▶ Exercise details: In the records below, find the line containing "в директории src/main/resources/dump.sql." and the line containing "## Table of Contents". Give again exactly those lines and every line between them, omitting the pictures.

(Entries taken from a collection)
+ + + + +

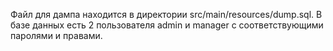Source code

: Файл для дампа находится в директории src/main/resources/dump.sql.
В базе данных есть 2 пользователя admin и manager с соответствующими паролями и правами.
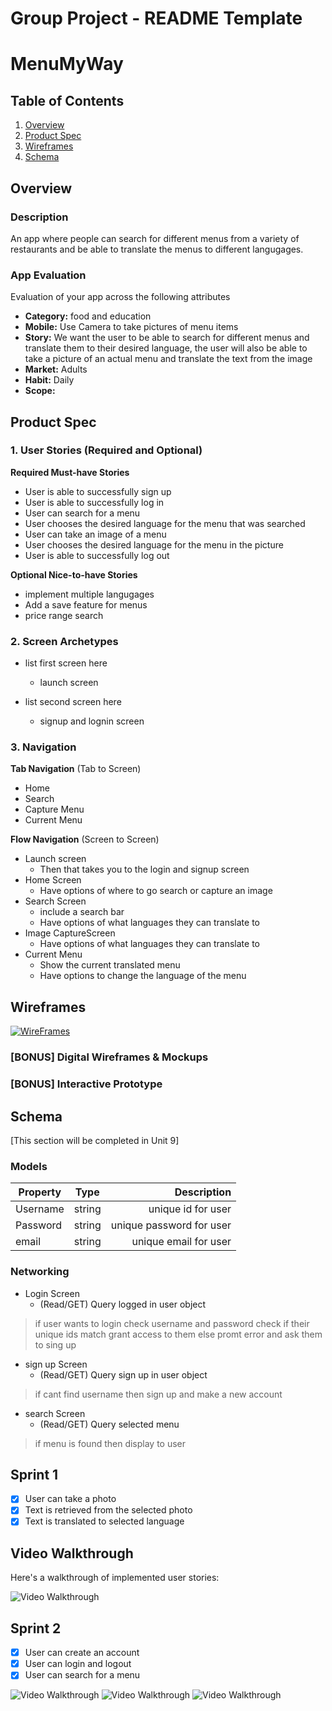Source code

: Group Project - README Template
===

# MenuMyWay

## Table of Contents
1. [Overview](#Overview)
1. [Product Spec](#Product-Spec)
1. [Wireframes](#Wireframes)
2. [Schema](#Schema)

## Overview
### Description
An app where people can search for different menus from a variety of restaurants and be able to translate the menus to different langugages.

### App Evaluation
Evaluation of your app across the following attributes
- **Category:** food and education
- **Mobile:** Use Camera to take pictures of menu items
- **Story:** We want the user to be able to search for different menus and translate them to their desired language, the user will also be able to take a picture of an actual menu and translate the text from the image
- **Market:** Adults
- **Habit:** Daily
- **Scope:**

## Product Spec

### 1. User Stories (Required and Optional)

**Required Must-have Stories**
* User is able to successfully sign up
* User is able to successfully log in
* User can search for a menu
* User chooses the desired language for the menu that was searched
* User can take an image of a menu
* User chooses the desired language for the menu in the picture
* User is able to successfully log out



**Optional Nice-to-have Stories**

* implement multiple langugages
* Add a save feature for menus
* price range search


### 2. Screen Archetypes

* list first screen here
   * launch screen
   
* list second screen here
   * signup and lognin screen

### 3. Navigation

**Tab Navigation** (Tab to Screen)

* Home
* Search
* Capture Menu
* Current Menu

**Flow Navigation** (Screen to Screen)

* Launch screen
   * Then that takes you to the login and signup screen
* Home Screen
   * Have options of where to go search or capture an image
 * Search Screen
   * include a search bar
   * Have options of what languages they can translate to
 * Image CaptureScreen
    * Have options of what languages they can translate to
 * Current Menu
    * Show the current translated menu
    * Have options to change the language of the menu


## Wireframes
<a href="https://ibb.co/tCFV5qb"><img src="https://i.ibb.co/mzgf79H/Screen-Shot-2019-04-02-at-10-54-06-AM.png" alt="WireFrames" border="0"></a>

### [BONUS] Digital Wireframes & Mockups

### [BONUS] Interactive Prototype

## Schema 
[This section will be completed in Unit 9]
### Models
| Property       | Type          | Description |
| ------------- |:-------------:| -----:|
| Username    | string | unique id for user |
| Password    | string     |  unique password for user |
| email       | string     |    unique email for user |
### Networking

* Login Screen 
  * (Read/GET) Query logged in user object
> if user wants to login check username and password
check if their unique ids match grant access to them
else promt error and ask them to sing up 
* sign up Screen
  * (Read/GET) Query sign up in user object 
> if cant find username then sign up and make a new account
* search Screen
  * (Read/GET) Query selected menu 
> if menu is found then display to user

## Sprint 1
- [x] User can take a photo
- [x] Text is retrieved from the selected photo
- [x] Text is translated to selected language

## Video Walkthrough

Here's a walkthrough of implemented user stories:

<img src='https://media.giphy.com/media/Vzw2HOIALQ8wOU07OB/giphy.gif' title='Video Walkthrough' width='' alt='Video Walkthrough' />

## Sprint 2
- [x] User can create an account
- [x] User can login and logout
- [x] User can search for a menu

<img src='https://media.giphy.com/media/RiWnjc1EXXbY7l6IRb/giphy.gif' title='Video Walkthrough' width='' alt='Video Walkthrough' />
<img src='https://media.giphy.com/media/iI4JDhZcIPqIzehXYi/giphy.gif' title='Video Walkthrough' width='' alt='Video Walkthrough' />

<img src='https://imgur.com/a/5PmhoUm' title='Video Walkthrough' width='' alt='Video Walkthrough' />


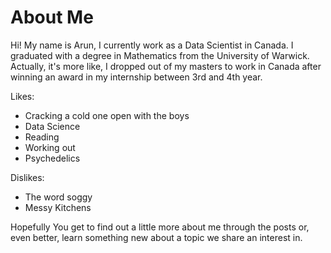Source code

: # About Me

Hi! My name is Arun, I currently work as a Data Scientist in Canada. I graduated with a degree in Mathematics from the University of Warwick. Actually, it's more like, I dropped out of my masters to work in Canada after winning an award in my internship between 3rd and 4th year. 

Likes:
* Cracking a cold one open with the boys
* Data Science
* Reading
* Working out
* Psychedelics

Dislikes:
* The word soggy
* Messy Kitchens 

Hopefully You get to find out a little more about me through the posts or, even better, learn something new about a topic we share an interest in.

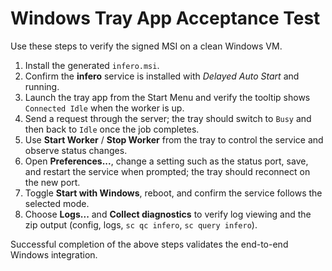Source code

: # Windows Tray App Acceptance Test

Use these steps to verify the signed MSI on a clean Windows VM.

1. Install the generated `infero.msi`.
2. Confirm the **infero** service is installed with *Delayed Auto Start* and running.
3. Launch the tray app from the Start Menu and verify the tooltip shows `Connected Idle` when the worker is up.
4. Send a request through the server; the tray should switch to `Busy` and then back to `Idle` once the job completes.
5. Use **Start Worker** / **Stop Worker** from the tray to control the service and observe status changes.
6. Open **Preferences...**, change a setting such as the status port, save, and restart the service when prompted; the tray should reconnect on the new port.
7. Toggle **Start with Windows**, reboot, and confirm the service follows the selected mode.
8. Choose **Logs...** and **Collect diagnostics** to verify log viewing and the zip output (config, logs, `sc qc infero`, `sc query infero`).

Successful completion of the above steps validates the end-to-end Windows integration.
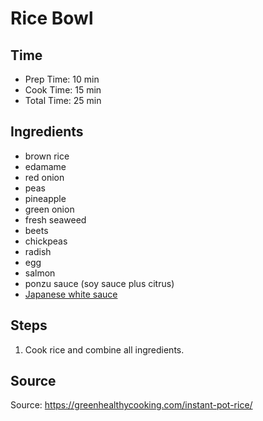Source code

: # Rice Bowl

## Time

- Prep Time: 10 min
- Cook Time: 15 min
- Total Time: 25 min

## Ingredients

- brown rice
- edamame
- red onion
- peas
- pineapple
- green onion
- fresh seaweed
- beets
- chickpeas
- radish
- egg
- salmon
- ponzu sauce (soy sauce plus citrus)
- [Japanese white sauce](../sauces/japanese-white-sauce.md)

## Steps

1. Cook rice and combine all ingredients.

## Source

Source: <https://greenhealthycooking.com/instant-pot-rice/>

+ + + + +

▶ Task output:
: Файл для дампа находится в директории src/main/resources/dump.sql.
В базе данных есть 2 пользователя admin и manager с соответствующими паролями и правами.
Source code

: Group Project - README Template
===

# MenuMyWay

## Table of Contents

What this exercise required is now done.